ACTIVITY >>
Of all the entries below, retype only the lines from the one with "It is desirable" through the one with "2. You'll need", exactly as they appear.

DATA EXTRACTS >>
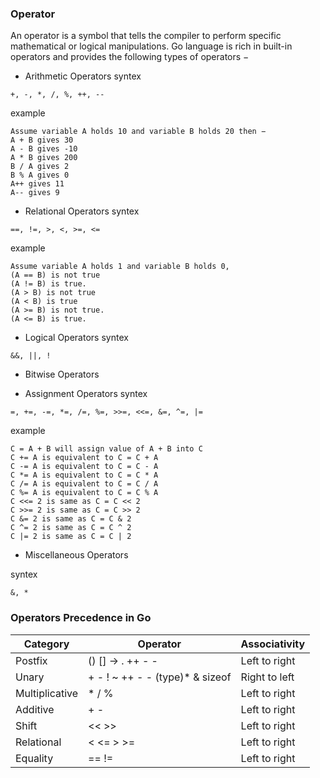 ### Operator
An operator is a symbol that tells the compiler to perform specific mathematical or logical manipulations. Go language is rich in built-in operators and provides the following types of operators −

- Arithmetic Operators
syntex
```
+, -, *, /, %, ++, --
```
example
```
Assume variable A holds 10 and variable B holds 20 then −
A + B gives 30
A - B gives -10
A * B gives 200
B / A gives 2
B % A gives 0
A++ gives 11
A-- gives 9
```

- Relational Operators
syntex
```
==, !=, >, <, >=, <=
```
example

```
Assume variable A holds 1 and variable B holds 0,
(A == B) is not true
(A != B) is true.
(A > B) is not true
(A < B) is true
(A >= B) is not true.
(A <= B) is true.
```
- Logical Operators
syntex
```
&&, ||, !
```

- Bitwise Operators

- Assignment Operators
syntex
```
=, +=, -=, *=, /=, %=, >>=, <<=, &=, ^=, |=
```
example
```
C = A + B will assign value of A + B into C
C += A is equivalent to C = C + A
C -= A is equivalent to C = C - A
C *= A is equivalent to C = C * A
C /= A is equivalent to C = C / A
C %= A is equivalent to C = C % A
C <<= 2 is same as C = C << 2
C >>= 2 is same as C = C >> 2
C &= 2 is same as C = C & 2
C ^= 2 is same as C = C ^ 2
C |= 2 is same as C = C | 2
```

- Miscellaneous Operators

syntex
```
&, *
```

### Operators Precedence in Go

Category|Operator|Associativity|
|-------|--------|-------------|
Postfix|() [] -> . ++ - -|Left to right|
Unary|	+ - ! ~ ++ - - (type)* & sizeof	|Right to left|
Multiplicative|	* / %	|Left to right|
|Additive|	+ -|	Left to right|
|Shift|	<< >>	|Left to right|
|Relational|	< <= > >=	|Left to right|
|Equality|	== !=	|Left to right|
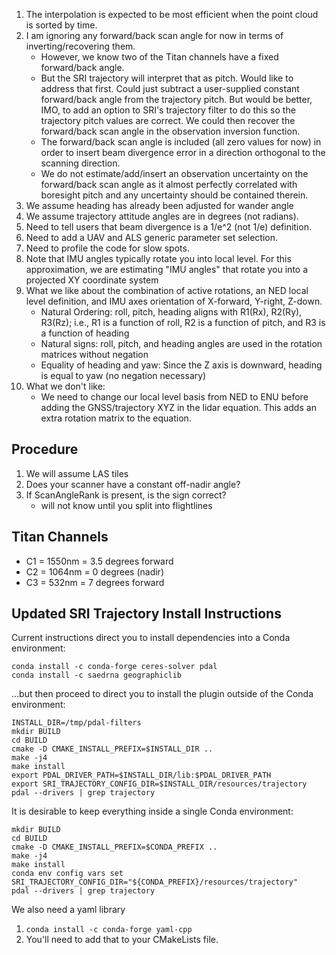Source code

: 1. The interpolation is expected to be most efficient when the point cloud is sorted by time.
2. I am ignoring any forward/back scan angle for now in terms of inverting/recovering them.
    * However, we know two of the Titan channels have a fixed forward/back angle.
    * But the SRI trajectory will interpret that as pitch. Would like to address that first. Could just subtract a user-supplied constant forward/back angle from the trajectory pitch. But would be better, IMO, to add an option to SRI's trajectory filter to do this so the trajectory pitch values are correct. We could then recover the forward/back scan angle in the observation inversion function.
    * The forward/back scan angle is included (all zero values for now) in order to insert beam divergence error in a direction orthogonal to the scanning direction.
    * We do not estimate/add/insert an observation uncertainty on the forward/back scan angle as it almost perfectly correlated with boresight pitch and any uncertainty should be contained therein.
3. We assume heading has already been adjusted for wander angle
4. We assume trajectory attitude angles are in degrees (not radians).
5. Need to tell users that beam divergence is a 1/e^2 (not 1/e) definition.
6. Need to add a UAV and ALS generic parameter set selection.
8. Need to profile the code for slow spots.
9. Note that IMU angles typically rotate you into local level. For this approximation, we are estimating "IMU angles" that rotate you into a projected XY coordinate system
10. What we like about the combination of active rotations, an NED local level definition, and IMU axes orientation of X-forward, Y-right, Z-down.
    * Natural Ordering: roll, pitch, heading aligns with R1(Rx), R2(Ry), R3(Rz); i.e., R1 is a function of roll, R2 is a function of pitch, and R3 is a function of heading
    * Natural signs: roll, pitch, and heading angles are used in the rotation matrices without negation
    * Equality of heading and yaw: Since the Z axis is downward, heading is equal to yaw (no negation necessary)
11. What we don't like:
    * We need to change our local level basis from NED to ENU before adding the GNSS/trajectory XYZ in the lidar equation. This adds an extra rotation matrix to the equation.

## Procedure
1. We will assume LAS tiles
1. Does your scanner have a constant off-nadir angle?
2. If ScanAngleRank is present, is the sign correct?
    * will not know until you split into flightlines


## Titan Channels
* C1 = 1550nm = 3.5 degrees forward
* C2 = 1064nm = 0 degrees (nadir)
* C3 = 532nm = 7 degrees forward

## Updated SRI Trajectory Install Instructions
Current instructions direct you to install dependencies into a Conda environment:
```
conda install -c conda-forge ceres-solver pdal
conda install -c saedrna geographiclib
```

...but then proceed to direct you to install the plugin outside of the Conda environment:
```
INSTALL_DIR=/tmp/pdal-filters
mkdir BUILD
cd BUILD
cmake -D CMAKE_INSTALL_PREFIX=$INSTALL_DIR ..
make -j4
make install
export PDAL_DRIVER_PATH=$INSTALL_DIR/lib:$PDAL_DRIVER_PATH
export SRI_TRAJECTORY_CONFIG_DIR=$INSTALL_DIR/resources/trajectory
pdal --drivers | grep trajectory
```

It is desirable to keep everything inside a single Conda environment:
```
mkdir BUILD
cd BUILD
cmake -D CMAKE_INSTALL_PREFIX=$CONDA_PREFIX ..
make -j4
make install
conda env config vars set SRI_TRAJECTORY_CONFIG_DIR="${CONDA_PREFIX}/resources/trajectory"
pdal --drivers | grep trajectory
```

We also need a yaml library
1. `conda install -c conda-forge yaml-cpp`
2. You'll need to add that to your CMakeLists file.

...

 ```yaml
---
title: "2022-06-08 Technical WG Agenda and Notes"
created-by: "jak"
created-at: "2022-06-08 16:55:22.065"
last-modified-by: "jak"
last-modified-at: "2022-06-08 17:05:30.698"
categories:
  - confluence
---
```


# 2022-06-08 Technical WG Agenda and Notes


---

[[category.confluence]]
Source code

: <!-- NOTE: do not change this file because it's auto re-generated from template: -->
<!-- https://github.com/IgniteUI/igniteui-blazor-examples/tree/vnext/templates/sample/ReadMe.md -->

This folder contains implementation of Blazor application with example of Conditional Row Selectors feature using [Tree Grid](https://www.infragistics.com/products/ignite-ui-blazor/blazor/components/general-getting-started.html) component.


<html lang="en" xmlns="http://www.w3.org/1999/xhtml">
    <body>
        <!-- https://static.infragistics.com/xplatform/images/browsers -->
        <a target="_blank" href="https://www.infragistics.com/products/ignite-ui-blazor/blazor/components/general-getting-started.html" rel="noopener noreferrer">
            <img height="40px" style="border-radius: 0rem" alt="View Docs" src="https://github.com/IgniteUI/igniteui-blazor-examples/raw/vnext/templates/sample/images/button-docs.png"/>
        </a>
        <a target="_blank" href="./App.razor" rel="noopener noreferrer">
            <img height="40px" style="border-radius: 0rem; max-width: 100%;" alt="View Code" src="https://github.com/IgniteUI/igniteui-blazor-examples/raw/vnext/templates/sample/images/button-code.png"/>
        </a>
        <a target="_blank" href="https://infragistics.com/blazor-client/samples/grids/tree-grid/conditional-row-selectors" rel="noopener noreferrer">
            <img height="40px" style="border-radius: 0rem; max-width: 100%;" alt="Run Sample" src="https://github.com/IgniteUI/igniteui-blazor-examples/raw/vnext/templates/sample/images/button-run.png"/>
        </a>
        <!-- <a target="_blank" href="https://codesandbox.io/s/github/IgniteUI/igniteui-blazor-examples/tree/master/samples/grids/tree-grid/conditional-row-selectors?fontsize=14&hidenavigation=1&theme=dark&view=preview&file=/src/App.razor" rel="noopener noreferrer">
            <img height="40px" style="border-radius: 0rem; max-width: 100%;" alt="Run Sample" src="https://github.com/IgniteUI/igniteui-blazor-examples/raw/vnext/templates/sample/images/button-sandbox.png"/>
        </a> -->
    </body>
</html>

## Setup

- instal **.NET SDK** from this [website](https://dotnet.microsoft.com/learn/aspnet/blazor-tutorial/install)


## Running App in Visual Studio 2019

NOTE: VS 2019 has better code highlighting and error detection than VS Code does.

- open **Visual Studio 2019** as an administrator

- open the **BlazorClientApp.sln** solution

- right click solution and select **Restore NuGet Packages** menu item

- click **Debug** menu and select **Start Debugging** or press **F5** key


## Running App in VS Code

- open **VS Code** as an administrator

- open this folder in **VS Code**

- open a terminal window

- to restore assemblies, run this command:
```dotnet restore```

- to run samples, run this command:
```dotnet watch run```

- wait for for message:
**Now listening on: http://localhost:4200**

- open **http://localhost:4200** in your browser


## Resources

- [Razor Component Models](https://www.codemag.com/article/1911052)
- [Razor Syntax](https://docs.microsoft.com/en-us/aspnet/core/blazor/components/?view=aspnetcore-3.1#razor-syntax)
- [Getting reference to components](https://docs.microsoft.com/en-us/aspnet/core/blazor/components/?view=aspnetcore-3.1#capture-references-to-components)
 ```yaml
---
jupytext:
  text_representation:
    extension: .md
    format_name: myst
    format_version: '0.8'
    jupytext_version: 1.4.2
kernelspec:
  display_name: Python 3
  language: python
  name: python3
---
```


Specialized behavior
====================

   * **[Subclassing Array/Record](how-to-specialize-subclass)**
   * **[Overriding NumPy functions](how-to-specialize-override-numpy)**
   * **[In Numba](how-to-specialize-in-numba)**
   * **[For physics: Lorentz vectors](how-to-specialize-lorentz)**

RESULT BELOW >>
It is desirable to keep everything inside a single Conda environment:
```
mkdir BUILD
cd BUILD
cmake -D CMAKE_INSTALL_PREFIX=$CONDA_PREFIX ..
make -j4
make install
conda env config vars set SRI_TRAJECTORY_CONFIG_DIR="${CONDA_PREFIX}/resources/trajectory"
pdal --drivers | grep trajectory
```

We also need a yaml library
1. `conda install -c conda-forge yaml-cpp`
2. You'll need to add that to your CMakeLists file.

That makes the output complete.